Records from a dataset
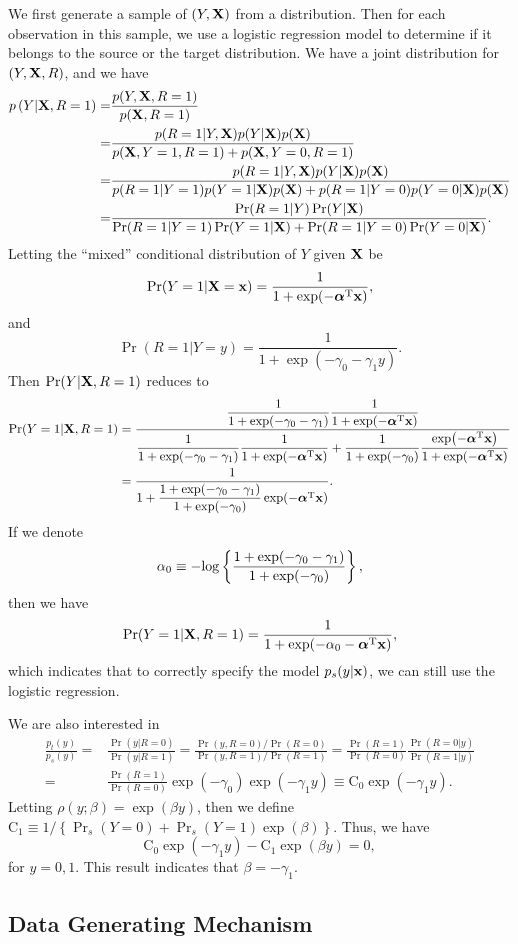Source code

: \documentclass[12pt]{article}
\def\X{{\bf X}}
\def\x{{\bf x}}
\def\ba{{\boldsymbol\alpha}}
\def\trans{^{\rm T}}
\def\log{{\rm log}}
\begin{document}
We first generate a sample of $(Y,\X)$ from a distribution.
Then for each observation in this sample, we use a logistic regression model to determine if it belongs to the source or the target distribution.
We have a joint distribution for $(Y,\X,R)$, and we have
\[
\begin{split}
p\left(Y|\X,R=1\right)=&\frac{p(Y,\X,R=1)}{p(\X,R=1)}\\
=&\frac{p(R=1|Y,\X)p(Y|\X)p(\X)}{p(\X,Y=1,R=1)+p(\X,Y=0,R=1)}\\
=&\frac{p(R=1|Y,\X)p(Y|\X)p(\X)}{p(R=1|Y=1)p(Y=1|\X)p(\X)+p(R=1|Y=0)p(Y=0|\X)p(\X)}\\
=&\frac{\Pr(R=1|Y)\Pr(Y|\X)}{\Pr(R=1|Y=1)\Pr(Y=1|\X)+\Pr(R=1|Y=0)\Pr(Y=0|\X)}.
\end{split}
\]
Letting the ``mixed'' conditional distribution of $Y$ given $\X$ be
\[
\Pr(Y=1|\X=\x)=\frac{1}{1+\exp(-\ba\trans\x)},
\]
and
\[
\Pr(R=1|Y=y)=\frac{1}{1+\exp(-\gamma_0-\gamma_1y)}.
\]
Then $\Pr(Y|\X,R=1)$ reduces to
\[
\begin{split}
\Pr(Y=1|\X,R=1)&=\frac{\dfrac{1}{1+\exp(-\gamma_0-\gamma_1)}\dfrac{1}{1+\exp(-\ba\trans\x)}}{\dfrac{1}{1+\exp(-\gamma_0-\gamma_1)}\dfrac{1}{1+\exp(-\ba\trans\x)}+\dfrac{1}{1+\exp(-\gamma_0)}\dfrac{\exp(-\ba\trans\x)}{1+\exp(-\ba\trans\x)}}\\
&=\frac{1}{1+\dfrac{1+\exp(-\gamma_0-\gamma_1)}{1+\exp(-\gamma_0)}\exp(-\ba\trans\x)}.
\end{split}
\]
If we denote
\[
\alpha_0\equiv-\log\left\{\dfrac{1+\exp(-\gamma_0-\gamma_1)}{1+\exp(-\gamma_0)}\right\},
\]
then we have
\[
\Pr(Y=1|\X,R=1)=\frac{1}{1+\exp(-\alpha_0-\ba\trans\x)},
\]
which indicates that to correctly specify the model $p_s(y|\x)$, we can still use the logistic regression.

We are also interested in
\[
\begin{split}
\frac{p_t(y)}{p_s(y)}=&\frac{\Pr(y|R=0)}{\Pr(y|R=1)}=\frac{\Pr(y,R=0)/\Pr(R=0)}{\Pr(y,R=1)/\Pr(R=1)}=\frac{\Pr(R=1)}{\Pr(R=0)}\frac{\Pr(R=0|y)}{\Pr(R=1|y)}\\
=&\frac{\Pr(R=1)}{\Pr(R=0)}\exp(-\gamma_0)\exp(-\gamma_1y)\equiv\mathrm{C}_0\exp(-\gamma_1y).
\end{split}
\]
Letting $\rho(y;\beta)=\exp(\beta y)$, then we define $\mathrm{C}_1\equiv1/\left\{{\Pr}_{s}(Y=0)+{\Pr}_{s}(Y=1)\exp(\beta)\right\}$.
Thus, we have
\[
\mathrm{C}_0\exp(-\gamma_1 y)-\mathrm{C}_1\exp(\beta y)=0,
\]
for $y=0,1$.
This result indicates that $\beta=-\gamma_1$.

\subsection*{Data Generating Mechanism}



\newpage


\end{document}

◆ TASK DIRECTIONS: Images stay out, but the rest of the data above must be repeated exactly.

◆ OUTPUT FOR THIS TASK:
Source code

: \documentclass[12pt]{article}
\def\X{{\bf X}}
\def\x{{\bf x}}
\def\ba{{\boldsymbol\alpha}}
\def\trans{^{\rm T}}
\def\log{{\rm log}}
\begin{document}
We first generate a sample of $(Y,\X)$ from a distribution.
Then for each observation in this sample, we use a logistic regression model to determine if it belongs to the source or the target distribution.
We have a joint distribution for $(Y,\X,R)$, and we have
\[
\begin{split}
p\left(Y|\X,R=1\right)=&\frac{p(Y,\X,R=1)}{p(\X,R=1)}\\
=&\frac{p(R=1|Y,\X)p(Y|\X)p(\X)}{p(\X,Y=1,R=1)+p(\X,Y=0,R=1)}\\
=&\frac{p(R=1|Y,\X)p(Y|\X)p(\X)}{p(R=1|Y=1)p(Y=1|\X)p(\X)+p(R=1|Y=0)p(Y=0|\X)p(\X)}\\
=&\frac{\Pr(R=1|Y)\Pr(Y|\X)}{\Pr(R=1|Y=1)\Pr(Y=1|\X)+\Pr(R=1|Y=0)\Pr(Y=0|\X)}.
\end{split}
\]
Letting the ``mixed'' conditional distribution of $Y$ given $\X$ be
\[
\Pr(Y=1|\X=\x)=\frac{1}{1+\exp(-\ba\trans\x)},
\]
and
\[
\Pr(R=1|Y=y)=\frac{1}{1+\exp(-\gamma_0-\gamma_1y)}.
\]
Then $\Pr(Y|\X,R=1)$ reduces to
\[
\begin{split}
\Pr(Y=1|\X,R=1)&=\frac{\dfrac{1}{1+\exp(-\gamma_0-\gamma_1)}\dfrac{1}{1+\exp(-\ba\trans\x)}}{\dfrac{1}{1+\exp(-\gamma_0-\gamma_1)}\dfrac{1}{1+\exp(-\ba\trans\x)}+\dfrac{1}{1+\exp(-\gamma_0)}\dfrac{\exp(-\ba\trans\x)}{1+\exp(-\ba\trans\x)}}\\
&=\frac{1}{1+\dfrac{1+\exp(-\gamma_0-\gamma_1)}{1+\exp(-\gamma_0)}\exp(-\ba\trans\x)}.
\end{split}
\]
If we denote
\[
\alpha_0\equiv-\log\left\{\dfrac{1+\exp(-\gamma_0-\gamma_1)}{1+\exp(-\gamma_0)}\right\},
\]
then we have
\[
\Pr(Y=1|\X,R=1)=\frac{1}{1+\exp(-\alpha_0-\ba\trans\x)},
\]
which indicates that to correctly specify the model $p_s(y|\x)$, we can still use the logistic regression.

We are also interested in
\[
\begin{split}
\frac{p_t(y)}{p_s(y)}=&\frac{\Pr(y|R=0)}{\Pr(y|R=1)}=\frac{\Pr(y,R=0)/\Pr(R=0)}{\Pr(y,R=1)/\Pr(R=1)}=\frac{\Pr(R=1)}{\Pr(R=0)}\frac{\Pr(R=0|y)}{\Pr(R=1|y)}\\
=&\frac{\Pr(R=1)}{\Pr(R=0)}\exp(-\gamma_0)\exp(-\gamma_1y)\equiv\mathrm{C}_0\exp(-\gamma_1y).
\end{split}
\]
Letting $\rho(y;\beta)=\exp(\beta y)$, then we define $\mathrm{C}_1\equiv1/\left\{{\Pr}_{s}(Y=0)+{\Pr}_{s}(Y=1)\exp(\beta)\right\}$.
Thus, we have
\[
\mathrm{C}_0\exp(-\gamma_1 y)-\mathrm{C}_1\exp(\beta y)=0,
\]
for $y=0,1$.
This result indicates that $\beta=-\gamma_1$.

\subsection*{Data Generating Mechanism}



\newpage


\end{document}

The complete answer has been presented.